Major credit bureaus ... say their own analyses of credit files show that more consumers are turning to credit cards. TransUnion last week said total credit-card balances increased 4.8% in the fourth quarter to $1,694 per user from the third quarter- more than double the growth it has typically seen in prior years over the same period-with the steepest increases in states that have been hit hard by the mortgage crisis, such as Florida, Nevada and California.
In a separate survey released last week, Discover said 52% of consumers it surveyed in March expected to spend more in April on household basics by cutting back on discretionary expenses, such as vacations, or by setting aside less money for savings and investing. That is an increase of 12 percentage points from its February survey and close to the highs seen last November, when gas prices spiked.
Now don't get me wrong.
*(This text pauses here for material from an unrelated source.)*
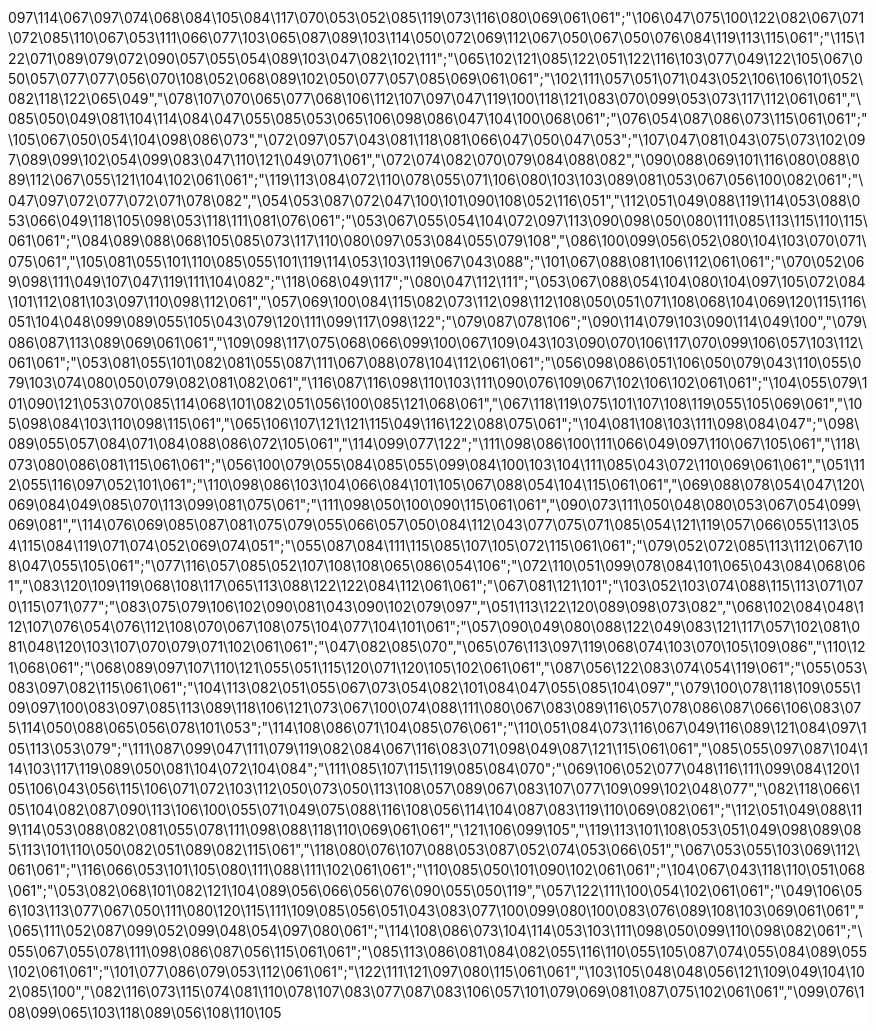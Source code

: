 097\114\067\097\074\068\084\105\084\117\070\053\052\085\119\073\116\080\069\061\061";"\106\047\075\100\122\082\067\071\072\085\110\067\053\111\066\077\103\065\087\089\103\114\050\072\069\112\067\050\067\050\076\084\119\113\115\061";"\115\122\071\089\079\072\090\057\055\054\089\103\047\082\102\111";"\065\102\121\085\122\051\122\116\103\077\049\122\105\067\050\057\077\077\056\070\108\052\068\089\102\050\077\057\085\069\061\061";"\102\111\057\051\071\043\052\106\106\101\052\082\118\122\065\049","\078\107\070\065\077\068\106\112\107\097\047\119\100\118\121\083\070\099\053\073\117\112\061\061","\085\050\049\081\104\114\084\047\055\085\053\065\106\098\086\047\104\100\068\061";"\076\054\087\086\073\115\061\061";"\105\067\050\054\104\098\086\073","\072\097\057\043\081\118\081\066\047\050\047\053";"\107\047\081\043\075\073\102\097\089\099\102\054\099\083\047\110\121\049\071\061","\072\074\082\070\079\084\088\082","\090\088\069\101\116\080\088\089\112\067\055\121\104\102\061\061";"\119\113\084\072\110\078\055\071\106\080\103\103\089\081\053\067\056\100\082\061";"\047\097\072\077\072\071\078\082","\054\053\087\072\047\100\101\090\108\052\116\051","\112\051\049\088\119\114\053\088\053\066\049\118\105\098\053\118\111\081\076\061";"\053\067\055\054\104\072\097\113\090\098\050\080\111\085\113\115\110\115\061\061";"\084\089\088\068\105\085\073\117\110\080\097\053\084\055\079\108","\086\100\099\056\052\080\104\103\070\071\075\061","\105\081\055\101\110\085\055\101\119\114\053\103\119\067\043\088";"\101\067\088\081\106\112\061\061";"\070\052\069\098\111\049\107\047\119\111\104\082";"\118\068\049\117";"\080\047\112\111";"\053\067\088\054\104\080\104\097\105\072\084\101\112\081\103\097\110\098\112\061","\057\069\100\084\115\082\073\112\098\112\108\050\051\071\108\068\104\069\120\115\116\051\104\048\099\089\055\105\043\079\120\111\099\117\098\122";"\079\087\078\106";"\090\114\079\103\090\114\049\100","\079\086\087\113\089\069\061\061","\109\098\117\075\068\066\099\100\067\109\043\103\090\070\106\117\070\099\106\057\103\112\061\061";"\053\081\055\101\082\081\055\087\111\067\088\078\104\112\061\061";"\056\098\086\051\106\050\079\043\110\055\079\103\074\080\050\079\082\081\082\061","\116\087\116\098\110\103\111\090\076\109\067\102\106\102\061\061";"\104\055\079\101\090\121\053\070\085\114\068\101\082\051\056\100\085\121\068\061","\067\118\119\075\101\107\108\119\055\105\069\061","\105\098\084\103\110\098\115\061","\065\106\107\121\121\115\049\116\122\088\075\061";"\104\081\108\103\111\098\084\047";"\098\089\055\057\084\071\084\088\086\072\105\061","\114\099\077\122";"\111\098\086\100\111\066\049\097\110\067\105\061","\118\073\080\086\081\115\061\061";"\056\100\079\055\084\085\055\099\084\100\103\104\111\085\043\072\110\069\061\061","\051\112\055\116\097\052\101\061";"\110\098\086\103\104\066\084\101\105\067\088\054\104\115\061\061","\069\088\078\054\047\120\069\084\049\085\070\113\099\081\075\061";"\111\098\050\100\090\115\061\061","\090\073\111\050\048\080\053\067\054\099\069\081","\114\076\069\085\087\081\075\079\055\066\057\050\084\112\043\077\075\071\085\054\121\119\057\066\055\113\054\115\084\119\071\074\052\069\074\051";"\055\087\084\111\115\085\107\105\072\115\061\061";"\079\052\072\085\113\112\067\108\047\055\105\061";"\077\116\057\085\052\107\108\108\065\086\054\106";"\072\110\051\099\078\084\101\065\043\084\068\061","\083\120\109\119\068\108\117\065\113\088\122\122\084\112\061\061";"\067\081\121\101";"\103\052\103\074\088\115\113\071\070\115\071\077";"\083\075\079\106\102\090\081\043\090\102\079\097","\051\113\122\120\089\098\073\082","\068\102\084\048\112\107\076\054\076\112\108\070\067\108\075\104\077\104\101\061";"\057\090\049\080\088\122\049\083\121\117\057\102\081\081\048\120\103\107\070\079\071\102\061\061";"\047\082\085\070","\065\076\113\097\119\068\074\103\070\105\109\086","\110\121\068\061";"\068\089\097\107\110\121\055\051\115\120\071\120\105\102\061\061","\087\056\122\083\074\054\119\061";"\055\053\083\097\082\115\061\061";"\104\113\082\051\055\067\073\054\082\101\084\047\055\085\104\097","\079\100\078\118\109\055\109\097\100\083\097\085\113\089\118\106\121\073\067\100\074\088\111\080\067\083\089\116\057\078\086\087\066\106\083\075\114\050\088\065\056\078\101\053";"\114\108\086\071\104\085\076\061";"\110\051\084\073\116\067\049\116\089\121\084\097\105\113\053\079";"\111\087\099\047\111\079\119\082\084\067\116\083\071\098\049\087\121\115\061\061","\085\055\097\087\104\114\103\117\119\089\050\081\104\072\104\084";"\111\085\107\115\119\085\084\070";"\069\106\052\077\048\116\111\099\084\120\105\106\043\056\115\106\071\072\103\112\050\073\050\113\108\057\089\067\083\107\077\109\099\102\048\077","\082\118\066\105\104\082\087\090\113\106\100\055\071\049\075\088\116\108\056\114\104\087\083\119\110\069\082\061";"\112\051\049\088\119\114\053\088\082\081\055\078\111\098\088\118\110\069\061\061","\121\106\099\105","\119\113\101\108\053\051\049\098\089\085\113\101\110\050\082\051\089\082\115\061","\118\080\076\107\088\053\087\052\074\053\066\051","\067\053\055\103\069\112\061\061";"\116\066\053\101\105\080\111\088\111\102\061\061";"\110\085\050\101\090\102\061\061";"\104\067\043\118\110\051\068\061";"\053\082\068\101\082\121\104\089\056\066\056\076\090\055\050\119","\057\122\111\100\054\102\061\061";"\049\106\056\103\113\077\067\050\111\080\120\115\111\109\085\056\051\043\083\077\100\099\080\100\083\076\089\108\103\069\061\061","\065\111\052\087\099\052\099\048\054\097\080\061";"\114\108\086\073\104\114\053\103\111\098\050\099\110\098\082\061";"\055\067\055\078\111\098\086\087\056\115\061\061";"\085\113\086\081\084\082\055\116\110\055\105\087\074\055\084\089\055\102\061\061";"\101\077\086\079\053\112\061\061";"\122\111\121\097\080\115\061\061","\103\105\048\048\056\121\109\049\104\102\085\100","\082\116\073\115\074\081\110\078\107\083\077\087\083\106\057\101\079\069\081\087\075\102\061\061","\099\076\108\099\065\103\118\089\056\108\110\105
I understand that a lot of working Americans are having trouble making ends meet these days. But the average household credit card debt is now over $8000, and they didn't get there last week. They piled that debt on during the relatively normal years, buying things they wanted (as opposed to needed) but did not have the cash to buy at the time. Now that the nation (and the world) is in a recession, heading towards something worse, these credit junkies are responding by piling on more debt. (I just had an image of them as Dicksonian little Oliver Twists facing their bankers with the hands out, "You want MOOOOORE credit?")
Let's look at it another way. Imagine that these folks were in a boat that was filling with water. Would the correct solution be bailing water out, or adding more water to the boat? These folks have decided to add more water to their already sinking boats.
Rather than bite the bullet, everyone from Washington to Main Street, seem determined to emulate Wile E. Coyote. You know, like when Wile chases the Road Runner right off a cliff, running on thin air as long as he doesn't look down. No one wants to look down.
Veteran Washington Post reporter, David Ingnatius, took a look down that abyss and didn't like what he saw. Washington's solution to the credit crisis is to make credit even easier and cheaper by having the Federal Reserve bolster lender's balance sheets by assuming their bad debts.
The Fed has pledged itself to a rescue package whose ultimate scope is unknown but that will put at risk the nation's most precious asset, which is the Fed's credibility. How much bad debt will the Fed have to assume? Nobody knows. Estimates of the subprime portion range up to $400 billion, but that's just the beginning. The consensus among analysts is that losses in credit markets will total at least $600 billion, but suppose it proves to be double that, or triple?
"It's not a liquidity crisis, but a solvency crisis," says my banker friend. "Can the Fed really take on $1 trillion of impaired securities? $2 trillion? More?"
Another very smart man, billionaire investor, George Soros, told investors during a conference call last week that the credit crisis was far from over, and urged regulators to move faster to contain the damage from the collapse of the housing finance markets.
"I think the situation is more serious than the authorities admit or recognize," Soros said. "He pointed to the potential for huge losses from complex investments linked to the U.S. subprime mortgage market, like credit default swaps, which allow investors to put bets on the likelihood that companies will default on bond payments. He described the market in credit swaps as a sword of Damocles.
"This $45 trillion market is totally unregulated. That's more than five times the entire government bond market of the United States. It's almost equal to the entire household wealth of the United States."